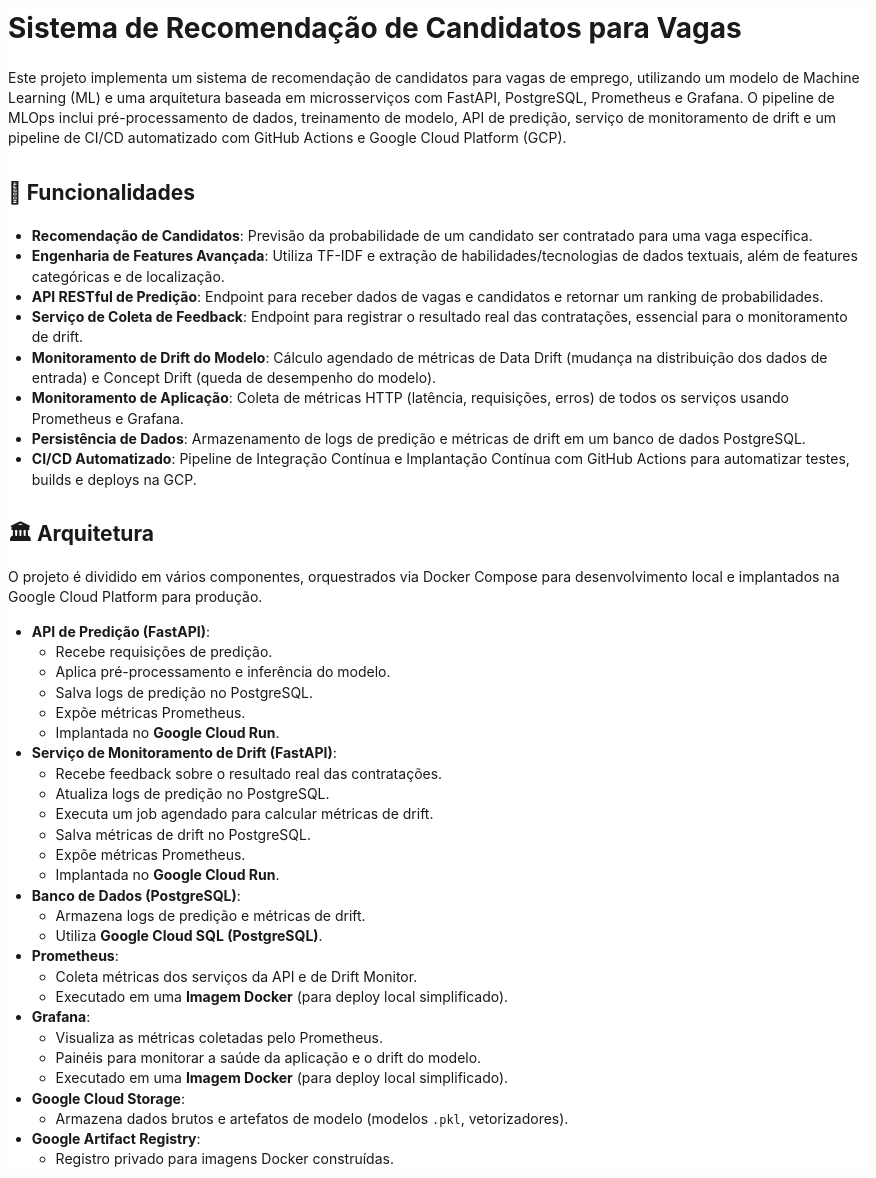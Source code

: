 # Sistema de Recomendação de Candidatos para Vagas

Este projeto implementa um sistema de recomendação de candidatos para vagas de emprego, utilizando um modelo de Machine Learning (ML) e uma arquitetura baseada em microsserviços com FastAPI, PostgreSQL, Prometheus e Grafana. O pipeline de MLOps inclui pré-processamento de dados, treinamento de modelo, API de predição, serviço de monitoramento de drift e um pipeline de CI/CD automatizado com GitHub Actions e Google Cloud Platform (GCP).

## 🚀 Funcionalidades

* **Recomendação de Candidatos**: Previsão da probabilidade de um candidato ser contratado para uma vaga específica.
* **Engenharia de Features Avançada**: Utiliza TF-IDF e extração de habilidades/tecnologias de dados textuais, além de features categóricas e de localização.
* **API RESTful de Predição**: Endpoint para receber dados de vagas e candidatos e retornar um ranking de probabilidades.
* **Serviço de Coleta de Feedback**: Endpoint para registrar o resultado real das contratações, essencial para o monitoramento de drift.
* **Monitoramento de Drift do Modelo**: Cálculo agendado de métricas de Data Drift (mudança na distribuição dos dados de entrada) e Concept Drift (queda de desempenho do modelo).
* **Monitoramento de Aplicação**: Coleta de métricas HTTP (latência, requisições, erros) de todos os serviços usando Prometheus e Grafana.
* **Persistência de Dados**: Armazenamento de logs de predição e métricas de drift em um banco de dados PostgreSQL.
* **CI/CD Automatizado**: Pipeline de Integração Contínua e Implantação Contínua com GitHub Actions para automatizar testes, builds e deploys na GCP.


## 🏛️ Arquitetura

O projeto é dividido em vários componentes, orquestrados via Docker Compose para desenvolvimento local e implantados na Google Cloud Platform para produção.

* **API de Predição (FastAPI)**:
    * Recebe requisições de predição.
    * Aplica pré-processamento e inferência do modelo.
    * Salva logs de predição no PostgreSQL.
    * Expõe métricas Prometheus.
    * Implantada no **Google Cloud Run**.
* **Serviço de Monitoramento de Drift (FastAPI)**:
    * Recebe feedback sobre o resultado real das contratações.
    * Atualiza logs de predição no PostgreSQL.
    * Executa um job agendado para calcular métricas de drift.
    * Salva métricas de drift no PostgreSQL.
    * Expõe métricas Prometheus.
    * Implantada no **Google Cloud Run**.
* **Banco de Dados (PostgreSQL)**:
    * Armazena logs de predição e métricas de drift.
    * Utiliza **Google Cloud SQL (PostgreSQL)**.
* **Prometheus**:
    * Coleta métricas dos serviços da API e de Drift Monitor.
    * Executado em uma **Imagem Docker** (para deploy local simplificado).
* **Grafana**:
    * Visualiza as métricas coletadas pelo Prometheus.
    * Painéis para monitorar a saúde da aplicação e o drift do modelo.
    * Executado em uma **Imagem Docker** (para deploy local simplificado).
* **Google Cloud Storage**:
    * Armazena dados brutos e artefatos de modelo (modelos `.pkl`, vetorizadores).
* **Google Artifact Registry**:
    * Registro privado para imagens Docker construídas.
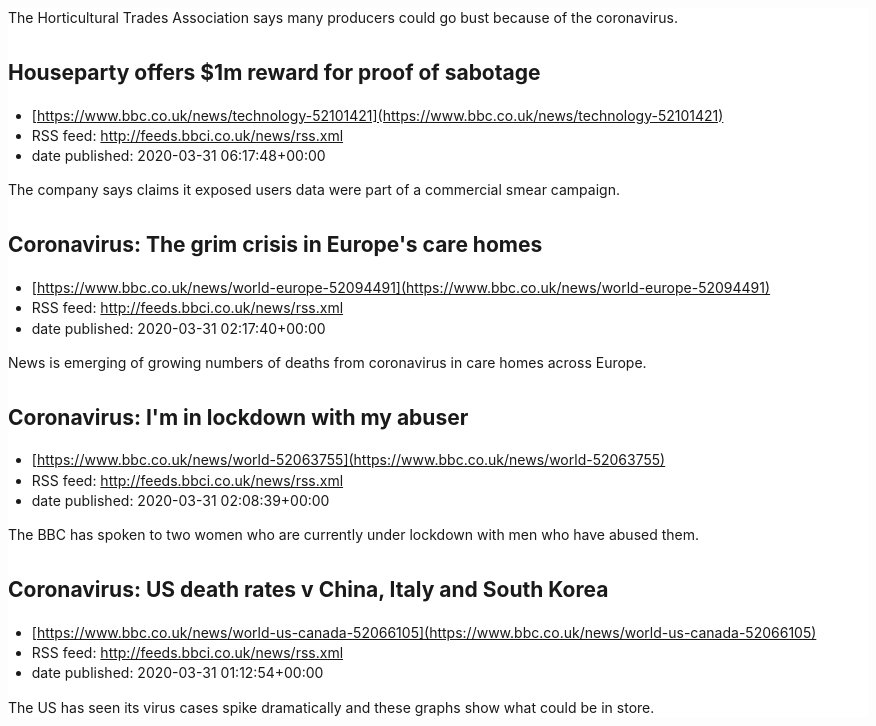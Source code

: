 The Horticultural Trades Association says many producers could go bust because of the coronavirus.

## Houseparty offers $1m reward for proof of sabotage
 - [https://www.bbc.co.uk/news/technology-52101421](https://www.bbc.co.uk/news/technology-52101421)
 - RSS feed: http://feeds.bbci.co.uk/news/rss.xml
 - date published: 2020-03-31 06:17:48+00:00

The company says claims it exposed users data were part of a commercial smear campaign.

## Coronavirus: The grim crisis in Europe's care homes
 - [https://www.bbc.co.uk/news/world-europe-52094491](https://www.bbc.co.uk/news/world-europe-52094491)
 - RSS feed: http://feeds.bbci.co.uk/news/rss.xml
 - date published: 2020-03-31 02:17:40+00:00

News is emerging of growing numbers of deaths from coronavirus in care homes across Europe.

## Coronavirus: I'm in lockdown with my abuser
 - [https://www.bbc.co.uk/news/world-52063755](https://www.bbc.co.uk/news/world-52063755)
 - RSS feed: http://feeds.bbci.co.uk/news/rss.xml
 - date published: 2020-03-31 02:08:39+00:00

The BBC has spoken to two women who are currently under lockdown with men who have abused them.

## Coronavirus: US death rates v China, Italy and South Korea
 - [https://www.bbc.co.uk/news/world-us-canada-52066105](https://www.bbc.co.uk/news/world-us-canada-52066105)
 - RSS feed: http://feeds.bbci.co.uk/news/rss.xml
 - date published: 2020-03-31 01:12:54+00:00

The US has seen its virus cases spike dramatically and these graphs show what could be in store.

§ §

* [Assigned task]: Return an exact copy of only the lines from the one with "of the coronavirus." through the end of the listing above, both included.

* [Completed task]:
: The Horticultural Trades Association says many producers could go bust because of the coronavirus.

## Houseparty offers $1m reward for proof of sabotage
 - [https://www.bbc.co.uk/news/technology-52101421](https://www.bbc.co.uk/news/technology-52101421)
 - RSS feed: http://feeds.bbci.co.uk/news/rss.xml
 - date published: 2020-03-31 06:17:48+00:00

The company says claims it exposed users data were part of a commercial smear campaign.

## Coronavirus: The grim crisis in Europe's care homes
 - [https://www.bbc.co.uk/news/world-europe-52094491](https://www.bbc.co.uk/news/world-europe-52094491)
 - RSS feed: http://feeds.bbci.co.uk/news/rss.xml
 - date published: 2020-03-31 02:17:40+00:00

News is emerging of growing numbers of deaths from coronavirus in care homes across Europe.

## Coronavirus: I'm in lockdown with my abuser
 - [https://www.bbc.co.uk/news/world-52063755](https://www.bbc.co.uk/news/world-52063755)
 - RSS feed: http://feeds.bbci.co.uk/news/rss.xml
 - date published: 2020-03-31 02:08:39+00:00

The BBC has spoken to two women who are currently under lockdown with men who have abused them.

## Coronavirus: US death rates v China, Italy and South Korea
 - [https://www.bbc.co.uk/news/world-us-canada-52066105](https://www.bbc.co.uk/news/world-us-canada-52066105)
 - RSS feed: http://feeds.bbci.co.uk/news/rss.xml
 - date published: 2020-03-31 01:12:54+00:00

The US has seen its virus cases spike dramatically and these graphs show what could be in store.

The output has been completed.